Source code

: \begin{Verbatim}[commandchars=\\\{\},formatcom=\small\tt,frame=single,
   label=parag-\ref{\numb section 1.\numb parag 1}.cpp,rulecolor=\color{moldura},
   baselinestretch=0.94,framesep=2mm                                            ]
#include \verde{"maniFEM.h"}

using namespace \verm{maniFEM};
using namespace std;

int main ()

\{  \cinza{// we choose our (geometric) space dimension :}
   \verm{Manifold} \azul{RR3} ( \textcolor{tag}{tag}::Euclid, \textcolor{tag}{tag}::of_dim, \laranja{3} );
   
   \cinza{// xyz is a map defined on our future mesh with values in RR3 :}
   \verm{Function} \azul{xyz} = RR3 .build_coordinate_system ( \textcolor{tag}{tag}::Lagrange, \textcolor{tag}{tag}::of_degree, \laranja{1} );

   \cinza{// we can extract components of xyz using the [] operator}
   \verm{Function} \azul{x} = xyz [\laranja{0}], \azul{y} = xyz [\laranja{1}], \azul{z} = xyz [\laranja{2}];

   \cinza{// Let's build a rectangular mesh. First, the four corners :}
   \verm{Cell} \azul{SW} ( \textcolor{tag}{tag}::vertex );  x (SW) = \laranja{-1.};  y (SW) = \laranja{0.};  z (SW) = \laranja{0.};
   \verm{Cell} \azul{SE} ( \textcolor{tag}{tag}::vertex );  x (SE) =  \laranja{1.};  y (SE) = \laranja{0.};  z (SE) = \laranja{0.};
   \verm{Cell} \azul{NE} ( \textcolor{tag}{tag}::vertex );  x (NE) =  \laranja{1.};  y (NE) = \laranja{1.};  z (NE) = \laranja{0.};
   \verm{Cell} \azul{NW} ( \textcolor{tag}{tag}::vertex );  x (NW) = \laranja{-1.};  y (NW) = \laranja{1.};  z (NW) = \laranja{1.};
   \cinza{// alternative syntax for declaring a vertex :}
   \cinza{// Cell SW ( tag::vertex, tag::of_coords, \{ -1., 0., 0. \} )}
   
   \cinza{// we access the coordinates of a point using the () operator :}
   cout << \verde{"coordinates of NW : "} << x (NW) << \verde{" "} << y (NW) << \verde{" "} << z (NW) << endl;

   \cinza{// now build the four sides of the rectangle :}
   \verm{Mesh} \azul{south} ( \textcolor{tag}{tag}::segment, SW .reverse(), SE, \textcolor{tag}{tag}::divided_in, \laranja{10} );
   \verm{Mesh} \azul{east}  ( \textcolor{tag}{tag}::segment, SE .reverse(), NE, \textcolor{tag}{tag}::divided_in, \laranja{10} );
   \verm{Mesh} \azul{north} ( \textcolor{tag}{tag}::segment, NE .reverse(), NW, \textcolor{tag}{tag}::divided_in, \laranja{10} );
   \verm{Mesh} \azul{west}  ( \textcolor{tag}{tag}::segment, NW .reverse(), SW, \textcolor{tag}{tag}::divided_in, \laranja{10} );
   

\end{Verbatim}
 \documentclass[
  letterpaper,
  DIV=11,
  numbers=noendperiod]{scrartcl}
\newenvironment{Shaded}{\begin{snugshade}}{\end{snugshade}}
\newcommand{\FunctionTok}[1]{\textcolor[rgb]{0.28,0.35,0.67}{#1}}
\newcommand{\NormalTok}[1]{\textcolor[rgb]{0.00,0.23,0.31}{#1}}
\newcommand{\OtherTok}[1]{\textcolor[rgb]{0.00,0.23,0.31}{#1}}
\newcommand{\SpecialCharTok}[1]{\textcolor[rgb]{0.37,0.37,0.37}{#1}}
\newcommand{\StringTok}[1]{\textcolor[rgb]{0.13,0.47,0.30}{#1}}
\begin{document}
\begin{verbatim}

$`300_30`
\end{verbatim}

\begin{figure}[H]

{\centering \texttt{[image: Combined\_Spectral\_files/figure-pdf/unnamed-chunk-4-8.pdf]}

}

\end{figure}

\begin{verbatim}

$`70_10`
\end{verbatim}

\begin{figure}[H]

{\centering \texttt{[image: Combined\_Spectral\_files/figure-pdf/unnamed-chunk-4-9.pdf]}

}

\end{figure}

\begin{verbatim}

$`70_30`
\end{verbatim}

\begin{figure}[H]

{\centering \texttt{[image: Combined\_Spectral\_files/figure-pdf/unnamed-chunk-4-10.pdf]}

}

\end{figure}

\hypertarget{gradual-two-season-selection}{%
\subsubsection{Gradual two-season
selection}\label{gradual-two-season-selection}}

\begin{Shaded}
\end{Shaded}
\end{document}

Task brief – Write out the entire listing above once more. Keep it exact.

Output for this task –
Source code

: \begin{Verbatim}[commandchars=\\\{\},formatcom=\small\tt,frame=single,
   label=parag-\ref{\numb section 1.\numb parag 1}.cpp,rulecolor=\color{moldura},
   baselinestretch=0.94,framesep=2mm                                            ]
#include \verde{"maniFEM.h"}

using namespace \verm{maniFEM};
using namespace std;

int main ()

\{  \cinza{// we choose our (geometric) space dimension :}
   \verm{Manifold} \azul{RR3} ( \textcolor{tag}{tag}::Euclid, \textcolor{tag}{tag}::of_dim, \laranja{3} );
   
   \cinza{// xyz is a map defined on our future mesh with values in RR3 :}
   \verm{Function} \azul{xyz} = RR3 .build_coordinate_system ( \textcolor{tag}{tag}::Lagrange, \textcolor{tag}{tag}::of_degree, \laranja{1} );

   \cinza{// we can extract components of xyz using the [] operator}
   \verm{Function} \azul{x} = xyz [\laranja{0}], \azul{y} = xyz [\laranja{1}], \azul{z} = xyz [\laranja{2}];

   \cinza{// Let's build a rectangular mesh. First, the four corners :}
   \verm{Cell} \azul{SW} ( \textcolor{tag}{tag}::vertex );  x (SW) = \laranja{-1.};  y (SW) = \laranja{0.};  z (SW) = \laranja{0.};
   \verm{Cell} \azul{SE} ( \textcolor{tag}{tag}::vertex );  x (SE) =  \laranja{1.};  y (SE) = \laranja{0.};  z (SE) = \laranja{0.};
   \verm{Cell} \azul{NE} ( \textcolor{tag}{tag}::vertex );  x (NE) =  \laranja{1.};  y (NE) = \laranja{1.};  z (NE) = \laranja{0.};
   \verm{Cell} \azul{NW} ( \textcolor{tag}{tag}::vertex );  x (NW) = \laranja{-1.};  y (NW) = \laranja{1.};  z (NW) = \laranja{1.};
   \cinza{// alternative syntax for declaring a vertex :}
   \cinza{// Cell SW ( tag::vertex, tag::of_coords, \{ -1., 0., 0. \} )}
   
   \cinza{// we access the coordinates of a point using the () operator :}
   cout << \verde{"coordinates of NW : "} << x (NW) << \verde{" "} << y (NW) << \verde{" "} << z (NW) << endl;

   \cinza{// now build the four sides of the rectangle :}
   \verm{Mesh} \azul{south} ( \textcolor{tag}{tag}::segment, SW .reverse(), SE, \textcolor{tag}{tag}::divided_in, \laranja{10} );
   \verm{Mesh} \azul{east}  ( \textcolor{tag}{tag}::segment, SE .reverse(), NE, \textcolor{tag}{tag}::divided_in, \laranja{10} );
   \verm{Mesh} \azul{north} ( \textcolor{tag}{tag}::segment, NE .reverse(), NW, \textcolor{tag}{tag}::divided_in, \laranja{10} );
   \verm{Mesh} \azul{west}  ( \textcolor{tag}{tag}::segment, NW .reverse(), SW, \textcolor{tag}{tag}::divided_in, \laranja{10} );
   

\end{Verbatim}
 \documentclass[
  letterpaper,
  DIV=11,
  numbers=noendperiod]{scrartcl}
\newenvironment{Shaded}{\begin{snugshade}}{\end{snugshade}}
\newcommand{\FunctionTok}[1]{\textcolor[rgb]{0.28,0.35,0.67}{#1}}
\newcommand{\NormalTok}[1]{\textcolor[rgb]{0.00,0.23,0.31}{#1}}
\newcommand{\OtherTok}[1]{\textcolor[rgb]{0.00,0.23,0.31}{#1}}
\newcommand{\SpecialCharTok}[1]{\textcolor[rgb]{0.37,0.37,0.37}{#1}}
\newcommand{\StringTok}[1]{\textcolor[rgb]{0.13,0.47,0.30}{#1}}
\begin{document}
\begin{verbatim}

$`300_30`
\end{verbatim}

\begin{figure}[H]

{\centering \texttt{[image: Combined\_Spectral\_files/figure-pdf/unnamed-chunk-4-8.pdf]}

}

\end{figure}

\begin{verbatim}

$`70_10`
\end{verbatim}

\begin{figure}[H]

{\centering \texttt{[image: Combined\_Spectral\_files/figure-pdf/unnamed-chunk-4-9.pdf]}

}

\end{figure}

\begin{verbatim}

$`70_30`
\end{verbatim}

\begin{figure}[H]

{\centering \texttt{[image: Combined\_Spectral\_files/figure-pdf/unnamed-chunk-4-10.pdf]}

}

\end{figure}

\hypertarget{gradual-two-season-selection}{%
\subsubsection{Gradual two-season
selection}\label{gradual-two-season-selection}}

\begin{Shaded}
\end{Shaded}
\end{document}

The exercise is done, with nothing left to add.